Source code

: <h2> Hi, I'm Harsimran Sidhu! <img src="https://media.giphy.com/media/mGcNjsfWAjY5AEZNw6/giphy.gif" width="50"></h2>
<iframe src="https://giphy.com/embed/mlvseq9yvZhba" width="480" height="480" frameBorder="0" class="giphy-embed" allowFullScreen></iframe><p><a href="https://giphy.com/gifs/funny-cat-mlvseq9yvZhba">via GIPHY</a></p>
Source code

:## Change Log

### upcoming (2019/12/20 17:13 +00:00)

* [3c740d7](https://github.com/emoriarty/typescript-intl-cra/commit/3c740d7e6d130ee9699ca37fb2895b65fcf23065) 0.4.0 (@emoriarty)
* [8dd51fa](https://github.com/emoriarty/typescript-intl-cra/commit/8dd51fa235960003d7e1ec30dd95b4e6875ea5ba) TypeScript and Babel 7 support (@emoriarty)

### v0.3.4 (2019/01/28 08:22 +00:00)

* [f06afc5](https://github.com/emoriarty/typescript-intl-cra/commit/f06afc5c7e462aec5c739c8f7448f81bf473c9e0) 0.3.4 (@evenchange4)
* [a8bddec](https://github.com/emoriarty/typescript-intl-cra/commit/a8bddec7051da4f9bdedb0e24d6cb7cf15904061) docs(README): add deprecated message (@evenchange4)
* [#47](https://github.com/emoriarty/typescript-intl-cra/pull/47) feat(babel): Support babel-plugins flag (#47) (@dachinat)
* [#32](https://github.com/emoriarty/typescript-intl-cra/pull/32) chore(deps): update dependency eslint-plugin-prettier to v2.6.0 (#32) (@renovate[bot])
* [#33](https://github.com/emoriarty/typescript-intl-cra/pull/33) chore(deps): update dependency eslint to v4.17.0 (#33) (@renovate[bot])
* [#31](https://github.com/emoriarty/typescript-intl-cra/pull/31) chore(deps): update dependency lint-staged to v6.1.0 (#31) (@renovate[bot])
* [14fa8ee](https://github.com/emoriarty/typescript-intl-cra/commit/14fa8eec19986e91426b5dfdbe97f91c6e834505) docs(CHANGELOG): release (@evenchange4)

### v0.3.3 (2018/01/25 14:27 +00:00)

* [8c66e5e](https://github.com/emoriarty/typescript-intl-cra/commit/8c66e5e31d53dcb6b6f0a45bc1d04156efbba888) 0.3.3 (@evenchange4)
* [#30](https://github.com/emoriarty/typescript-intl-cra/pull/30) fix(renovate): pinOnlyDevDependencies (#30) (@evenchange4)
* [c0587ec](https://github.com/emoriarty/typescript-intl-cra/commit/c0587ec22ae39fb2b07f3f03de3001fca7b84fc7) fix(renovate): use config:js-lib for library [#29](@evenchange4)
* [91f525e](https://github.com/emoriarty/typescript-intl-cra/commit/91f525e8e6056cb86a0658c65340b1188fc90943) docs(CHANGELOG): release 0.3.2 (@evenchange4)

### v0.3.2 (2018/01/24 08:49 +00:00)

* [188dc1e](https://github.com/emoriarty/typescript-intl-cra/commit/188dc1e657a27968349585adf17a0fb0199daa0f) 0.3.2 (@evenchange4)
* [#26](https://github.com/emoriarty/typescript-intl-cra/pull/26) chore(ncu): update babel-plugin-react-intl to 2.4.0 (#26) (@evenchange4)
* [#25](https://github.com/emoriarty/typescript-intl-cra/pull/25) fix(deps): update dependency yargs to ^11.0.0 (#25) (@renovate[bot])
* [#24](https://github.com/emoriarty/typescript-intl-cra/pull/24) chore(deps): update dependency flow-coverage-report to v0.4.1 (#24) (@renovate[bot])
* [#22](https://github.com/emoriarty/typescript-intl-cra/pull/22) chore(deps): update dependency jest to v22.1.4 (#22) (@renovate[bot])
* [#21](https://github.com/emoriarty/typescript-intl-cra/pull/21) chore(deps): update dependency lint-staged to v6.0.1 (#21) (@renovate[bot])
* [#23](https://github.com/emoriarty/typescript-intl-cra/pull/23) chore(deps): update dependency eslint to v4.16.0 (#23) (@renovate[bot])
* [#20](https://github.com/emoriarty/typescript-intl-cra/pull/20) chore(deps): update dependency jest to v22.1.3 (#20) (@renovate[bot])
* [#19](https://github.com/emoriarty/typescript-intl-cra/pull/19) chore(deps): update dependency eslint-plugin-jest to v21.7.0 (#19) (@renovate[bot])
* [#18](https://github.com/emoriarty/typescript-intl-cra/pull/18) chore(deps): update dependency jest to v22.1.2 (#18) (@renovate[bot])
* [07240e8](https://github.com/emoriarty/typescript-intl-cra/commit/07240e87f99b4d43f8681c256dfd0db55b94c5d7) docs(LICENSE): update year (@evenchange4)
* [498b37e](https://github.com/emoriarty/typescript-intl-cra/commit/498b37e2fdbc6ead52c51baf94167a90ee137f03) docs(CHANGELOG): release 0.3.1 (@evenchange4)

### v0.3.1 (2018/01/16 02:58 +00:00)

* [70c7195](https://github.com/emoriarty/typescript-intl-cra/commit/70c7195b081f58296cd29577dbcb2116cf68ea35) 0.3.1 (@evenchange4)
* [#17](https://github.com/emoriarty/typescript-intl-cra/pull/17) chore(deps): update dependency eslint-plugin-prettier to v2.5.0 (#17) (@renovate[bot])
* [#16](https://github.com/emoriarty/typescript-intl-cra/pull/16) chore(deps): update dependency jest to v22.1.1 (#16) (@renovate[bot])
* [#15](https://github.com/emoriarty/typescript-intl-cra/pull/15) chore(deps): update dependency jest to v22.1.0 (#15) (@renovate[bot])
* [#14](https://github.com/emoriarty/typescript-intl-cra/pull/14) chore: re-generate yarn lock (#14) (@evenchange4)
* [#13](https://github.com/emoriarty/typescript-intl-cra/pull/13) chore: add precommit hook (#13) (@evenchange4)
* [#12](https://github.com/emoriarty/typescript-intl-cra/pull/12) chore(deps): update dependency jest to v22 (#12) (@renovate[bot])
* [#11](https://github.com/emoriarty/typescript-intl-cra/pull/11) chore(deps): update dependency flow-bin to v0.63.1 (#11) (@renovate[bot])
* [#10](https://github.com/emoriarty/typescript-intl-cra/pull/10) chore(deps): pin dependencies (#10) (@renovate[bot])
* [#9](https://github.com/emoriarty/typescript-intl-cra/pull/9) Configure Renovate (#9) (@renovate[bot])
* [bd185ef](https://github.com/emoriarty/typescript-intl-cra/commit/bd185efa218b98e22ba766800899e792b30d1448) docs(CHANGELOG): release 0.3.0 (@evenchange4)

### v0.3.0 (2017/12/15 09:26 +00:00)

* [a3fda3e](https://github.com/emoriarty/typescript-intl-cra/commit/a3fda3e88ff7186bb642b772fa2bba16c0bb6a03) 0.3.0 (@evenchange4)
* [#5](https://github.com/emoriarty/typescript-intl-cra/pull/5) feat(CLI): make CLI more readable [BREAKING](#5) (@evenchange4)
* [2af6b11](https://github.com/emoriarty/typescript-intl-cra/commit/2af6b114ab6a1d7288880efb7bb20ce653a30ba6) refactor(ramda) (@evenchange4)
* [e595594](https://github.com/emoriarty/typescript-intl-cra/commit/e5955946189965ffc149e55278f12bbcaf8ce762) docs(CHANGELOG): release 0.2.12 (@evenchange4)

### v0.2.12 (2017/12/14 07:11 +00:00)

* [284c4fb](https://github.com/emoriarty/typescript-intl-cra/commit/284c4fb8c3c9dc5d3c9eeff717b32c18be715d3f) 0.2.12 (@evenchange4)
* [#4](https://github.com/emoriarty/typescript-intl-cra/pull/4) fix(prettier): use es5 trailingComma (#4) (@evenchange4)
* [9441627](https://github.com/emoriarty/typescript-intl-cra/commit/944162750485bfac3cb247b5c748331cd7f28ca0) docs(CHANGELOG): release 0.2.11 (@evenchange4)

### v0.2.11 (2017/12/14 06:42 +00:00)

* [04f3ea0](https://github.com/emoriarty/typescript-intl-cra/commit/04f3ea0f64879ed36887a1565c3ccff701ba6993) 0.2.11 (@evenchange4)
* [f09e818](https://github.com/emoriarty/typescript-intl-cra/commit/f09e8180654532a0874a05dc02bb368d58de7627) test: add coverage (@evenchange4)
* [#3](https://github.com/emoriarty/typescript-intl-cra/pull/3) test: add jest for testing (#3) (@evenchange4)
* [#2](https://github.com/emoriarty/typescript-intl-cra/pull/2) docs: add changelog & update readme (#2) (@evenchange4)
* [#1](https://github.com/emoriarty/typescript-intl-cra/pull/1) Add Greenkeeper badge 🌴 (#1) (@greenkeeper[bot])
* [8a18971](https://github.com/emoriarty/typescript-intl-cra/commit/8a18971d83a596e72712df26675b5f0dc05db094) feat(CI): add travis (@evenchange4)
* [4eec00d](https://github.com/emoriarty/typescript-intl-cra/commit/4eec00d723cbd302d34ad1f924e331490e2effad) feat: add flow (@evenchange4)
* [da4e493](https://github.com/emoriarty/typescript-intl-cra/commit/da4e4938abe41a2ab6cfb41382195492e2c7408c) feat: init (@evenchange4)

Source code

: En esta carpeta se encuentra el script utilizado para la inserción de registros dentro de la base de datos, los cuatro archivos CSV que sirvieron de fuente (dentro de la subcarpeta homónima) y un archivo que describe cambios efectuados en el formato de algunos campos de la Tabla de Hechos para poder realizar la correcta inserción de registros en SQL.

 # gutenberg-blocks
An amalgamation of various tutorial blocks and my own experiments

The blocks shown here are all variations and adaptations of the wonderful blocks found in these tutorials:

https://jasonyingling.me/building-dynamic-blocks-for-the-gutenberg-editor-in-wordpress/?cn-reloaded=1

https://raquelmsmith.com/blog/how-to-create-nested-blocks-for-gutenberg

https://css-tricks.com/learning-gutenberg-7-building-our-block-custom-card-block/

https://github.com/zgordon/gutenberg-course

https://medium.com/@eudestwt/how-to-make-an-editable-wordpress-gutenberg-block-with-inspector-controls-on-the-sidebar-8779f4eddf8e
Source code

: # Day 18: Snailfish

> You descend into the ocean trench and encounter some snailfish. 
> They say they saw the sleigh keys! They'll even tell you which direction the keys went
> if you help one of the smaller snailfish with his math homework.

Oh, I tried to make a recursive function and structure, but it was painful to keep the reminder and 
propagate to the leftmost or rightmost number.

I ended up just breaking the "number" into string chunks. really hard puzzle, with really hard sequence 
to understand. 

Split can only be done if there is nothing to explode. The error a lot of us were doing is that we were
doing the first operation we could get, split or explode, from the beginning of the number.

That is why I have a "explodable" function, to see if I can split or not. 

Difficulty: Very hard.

# [REQUIRED ACTION]
From the lines above, copy those that contain the word "wordpress".

# [TASK OUTPUT]
https://jasonyingling.me/building-dynamic-blocks-for-the-gutenberg-editor-in-wordpress/?cn-reloaded=1
https://medium.com/@eudestwt/how-to-make-an-editable-wordpress-gutenberg-block-with-inspector-controls-on-the-sidebar-8779f4eddf8e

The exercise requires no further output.